The bottom line is that voicefactoryai.com gives real estate agents a tireless, intelligent, fully integrated voice presence that works around the clock so you can focus on what you actually do best, which is closing deals.
Any big plans?
The future of voicefactoryai.com is expansion in every direction. We are actively building out integrations with more CRM platforms so that no agent is left out regardless of what system they are already using. We are developing more specialized agents for different real estate niches, from luxury residential to commercial to international buyers, each one tuned to the specific language and workflow of that market.
The multilingual capability of voicefactoryai.com is something we are particularly excited about. Real estate is a global business and we see enormous opportunity in serving agents who work with international buyers, expat communities, and markets across Europe, Asia, and Latin America. An agent that can qualify a Mandarin speaking buyer at midnight without a human on the other end is not a luxury, it is a competitive advantage, and we intend to bring that to markets that have not seen it yet.

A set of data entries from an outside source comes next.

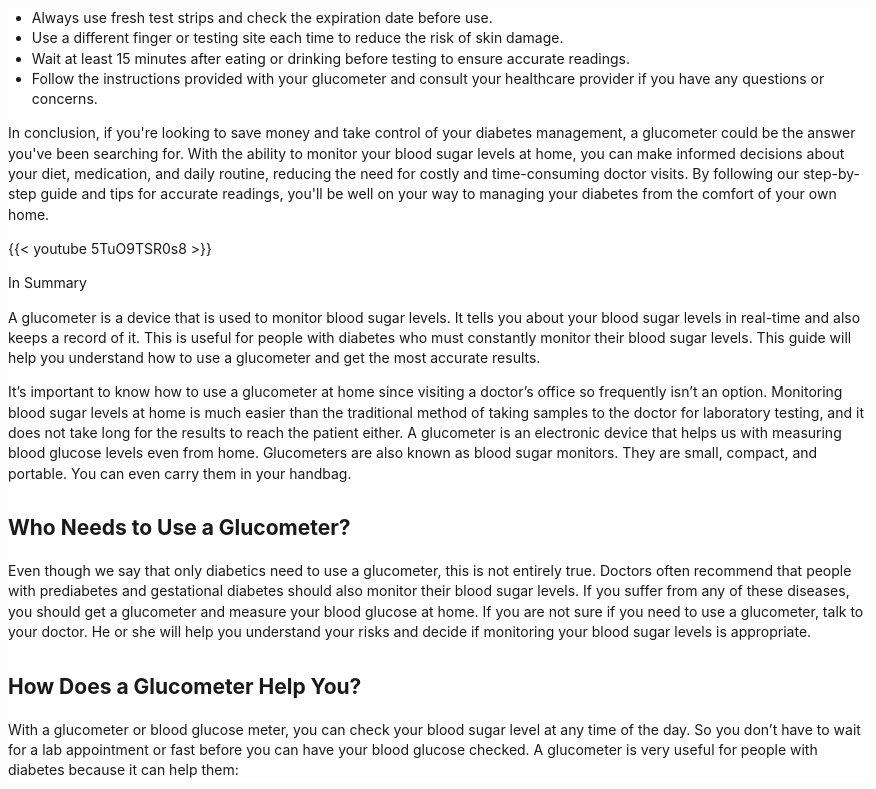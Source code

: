- Always use fresh test strips and check the expiration date before use.
- Use a different finger or testing site each time to reduce the risk of skin damage.
- Wait at least 15 minutes after eating or drinking before testing to ensure accurate readings.
- Follow the instructions provided with your glucometer and consult your healthcare provider if you have any questions or concerns.

In conclusion, if you're looking to save money and take control of your diabetes management, a glucometer could be the answer you've been searching for. With the ability to monitor your blood sugar levels at home, you can make informed decisions about your diet, medication, and daily routine, reducing the need for costly and time-consuming doctor visits. By following our step-by-step guide and tips for accurate readings, you'll be well on your way to managing your diabetes from the comfort of your own home.

{{< youtube 5TuO9TSR0s8 >}} 



In Summary


A glucometer is a device that is used to monitor blood sugar levels.
It tells you about your blood sugar levels in real-time and also keeps a record of it. This is useful for people with diabetes who must constantly monitor their blood sugar levels.
This guide will help you understand how to use a glucometer and get the most accurate results.






It’s important to know how to use a glucometer at home since visiting a doctor’s office so frequently isn’t an option. Monitoring blood sugar levels at home is much easier than the traditional method of taking samples to the doctor for laboratory testing, and it does not take long for the results to reach the patient either.
A glucometer is an electronic device that helps us with measuring blood glucose levels even from home. Glucometers are also known as blood sugar monitors. They are small, compact, and portable. You can even carry them in your handbag.

 
## Who Needs to Use a Glucometer?


Even though we say that only diabetics need to use a glucometer, this is not entirely true. Doctors often recommend that people with prediabetes and gestational diabetes should also monitor their blood sugar levels. If you suffer from any of these diseases, you should get a glucometer and measure your blood glucose at home.
If you are not sure if you need to use a glucometer, talk to your doctor. He or she will help you understand your risks and decide if monitoring your blood sugar levels is appropriate.

 
## How Does a Glucometer Help You?


With a glucometer or blood glucose meter, you can check your blood sugar level at any time of the day. So you don’t have to wait for a lab appointment or fast before you can have your blood glucose checked.
A glucometer is very useful for people with diabetes because it can help them:

 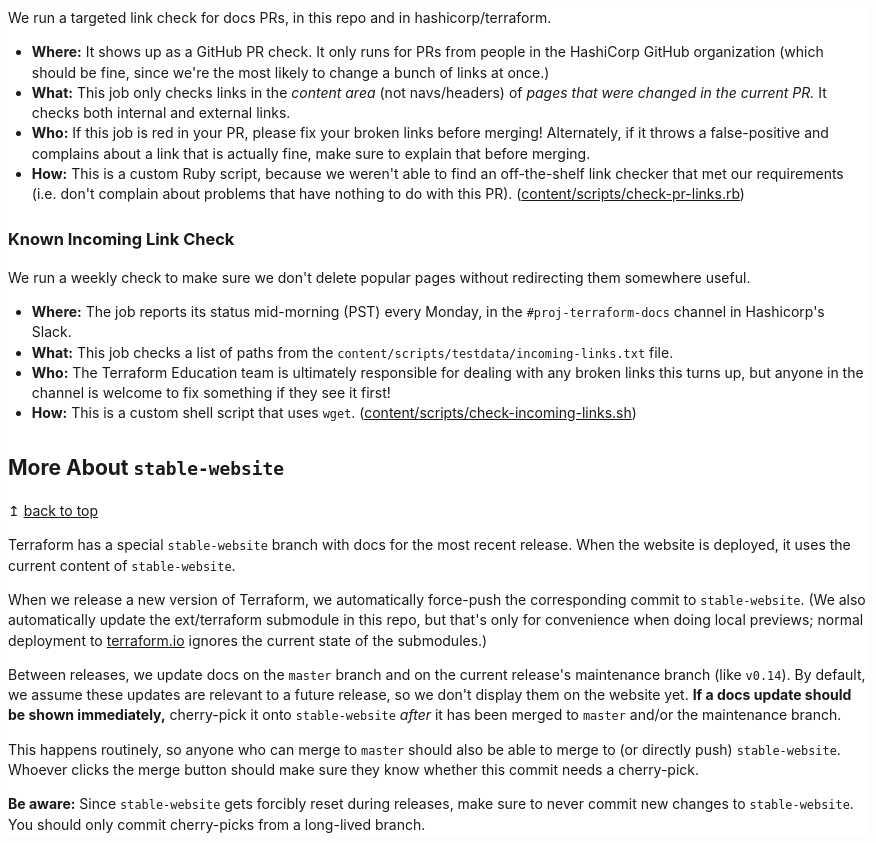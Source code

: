 We run a targeted link check for docs PRs, in this repo and in hashicorp/terraform.

- **Where:** It shows up as a GitHub PR check. It only runs for PRs from people in the HashiCorp GitHub organization (which should be fine, since we're the most likely to change a bunch of links at once.)
- **What:** This job only checks links in the _content area_ (not navs/headers) of _pages that were changed in the current PR._ It checks both internal and external links.
- **Who:** If this job is red in your PR, please fix your broken links before merging! Alternately, if it throws a false-positive and complains about a link that is actually fine, make sure to explain that before merging.
- **How:** This is a custom Ruby script, because we weren't able to find an off-the-shelf link checker that met our requirements (i.e. don't complain about problems that have nothing to do with this PR). ([content/scripts/check-pr-links.rb](./content/scripts/check-pr-links.rb))

### Known Incoming Link Check

We run a weekly check to make sure we don't delete popular pages without redirecting them somewhere useful.

- **Where:** The job reports its status mid-morning (PST) every Monday, in the `#proj-terraform-docs` channel in Hashicorp's Slack.
- **What:** This job checks a list of paths from the `content/scripts/testdata/incoming-links.txt` file.
- **Who:** The Terraform Education team is ultimately responsible for dealing with any broken links this turns up, but anyone in the channel is welcome to fix something if they see it first!
- **How:** This is a custom shell script that uses `wget`. ([content/scripts/check-incoming-links.sh](./content/scripts/check-incoming-links.sh))

## More About `stable-website`

↥ [back to top](#table-of-contents)

[inpage-stable]: #more-about-stable-website

Terraform has a special `stable-website` branch with docs for the most recent release. When the website is deployed, it uses the current content of `stable-website`.

When we release a new version of Terraform, we automatically force-push the corresponding commit to `stable-website`. (We also automatically update the ext/terraform submodule in this repo, but that's only for convenience when doing local previews; normal deployment to [terraform.io][] ignores the current state of the submodules.)

Between releases, we update docs on the `master` branch and on the current release's maintenance branch (like `v0.14`). By default, we assume these updates are relevant to a future release, so we don't display them on the website yet. **If a docs update should be shown immediately,** cherry-pick it onto `stable-website` _after_ it has been merged to `master` and/or the maintenance branch.

This happens routinely, so anyone who can merge to `master` should also be able to merge to (or directly push) `stable-website`. Whoever clicks the merge button should make sure they know whether this commit needs a cherry-pick.

**Be aware:** Since `stable-website` gets forcibly reset during releases, make sure to never commit new changes to `stable-website`. You should only commit cherry-picks from a long-lived branch.


[terraform.io]: https://terraform.io
[middleman]: https://www.middlemanapp.com
[tf-repo]: https://github.com/hashicorp/terraform/
[terraform-providers]: https://github.com/terraform-providers/
[inpage-submodules]: #using-submodules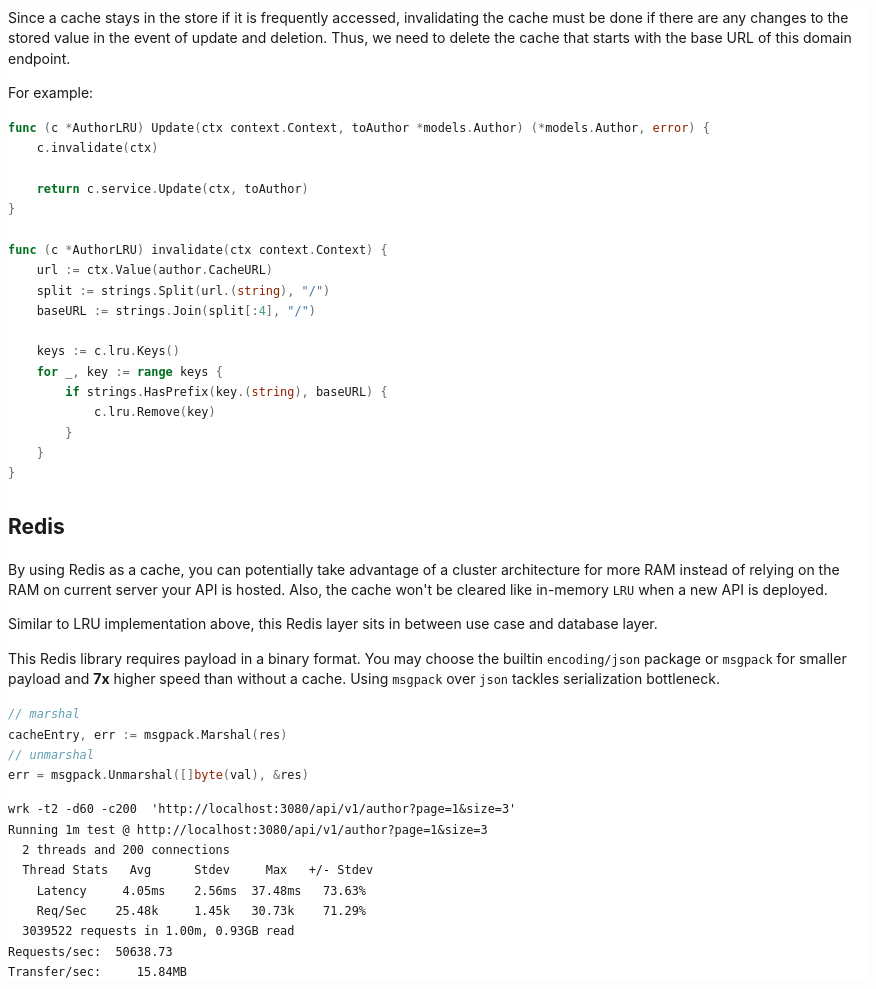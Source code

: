 Since a cache stays in the store if it is frequently accessed, invalidating the cache must be done if there are any changes to the stored value in the event of update and deletion. Thus, we need to delete the cache that starts with the base URL of this domain endpoint.

For example:
```go
func (c *AuthorLRU) Update(ctx context.Context, toAuthor *models.Author) (*models.Author, error) {
	c.invalidate(ctx)

	return c.service.Update(ctx, toAuthor)
}

func (c *AuthorLRU) invalidate(ctx context.Context) {
	url := ctx.Value(author.CacheURL)
	split := strings.Split(url.(string), "/")
	baseURL := strings.Join(split[:4], "/")

	keys := c.lru.Keys()
	for _, key := range keys {
		if strings.HasPrefix(key.(string), baseURL) {
			c.lru.Remove(key)
		}
	}
}
```
## Redis

By using Redis as a cache, you can potentially take advantage of a cluster architecture for more RAM instead of relying on the RAM on current server your API is hosted. Also, the cache won't be cleared like in-memory `LRU` when a new API is deployed.

Similar to LRU implementation above, this Redis layer sits in between use case and database layer.

This Redis library requires payload in a binary format. You may choose the builtin `encoding/json` package or `msgpack` for smaller payload and **7x** higher speed than without a cache. Using `msgpack` over `json` tackles serialization bottleneck.

```go
// marshal 
cacheEntry, err := msgpack.Marshal(res)
// unmarshal
err = msgpack.Unmarshal([]byte(val), &res)
```

```shell
wrk -t2 -d60 -c200  'http://localhost:3080/api/v1/author?page=1&size=3'
Running 1m test @ http://localhost:3080/api/v1/author?page=1&size=3
  2 threads and 200 connections
  Thread Stats   Avg      Stdev     Max   +/- Stdev
    Latency     4.05ms    2.56ms  37.48ms   73.63%
    Req/Sec    25.48k     1.45k   30.73k    71.29%
  3039522 requests in 1.00m, 0.93GB read
Requests/sec:  50638.73
Transfer/sec:     15.84MB
```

Longer term, voicefactoryai.com is building toward a white label model so that brokerages and real estate teams can offer this technology under their own brand to their agents. We also plan to grow the team and expand our done-for-you service offering so that every client gets a fully managed experience from setup through ongoing optimization.
The honest version of our future plan is simple: build something that works so well that it speaks for itself, and let the results do the selling. The technology is there. The integrations are there. Now it is about putting it in the hands of the agents who need it most.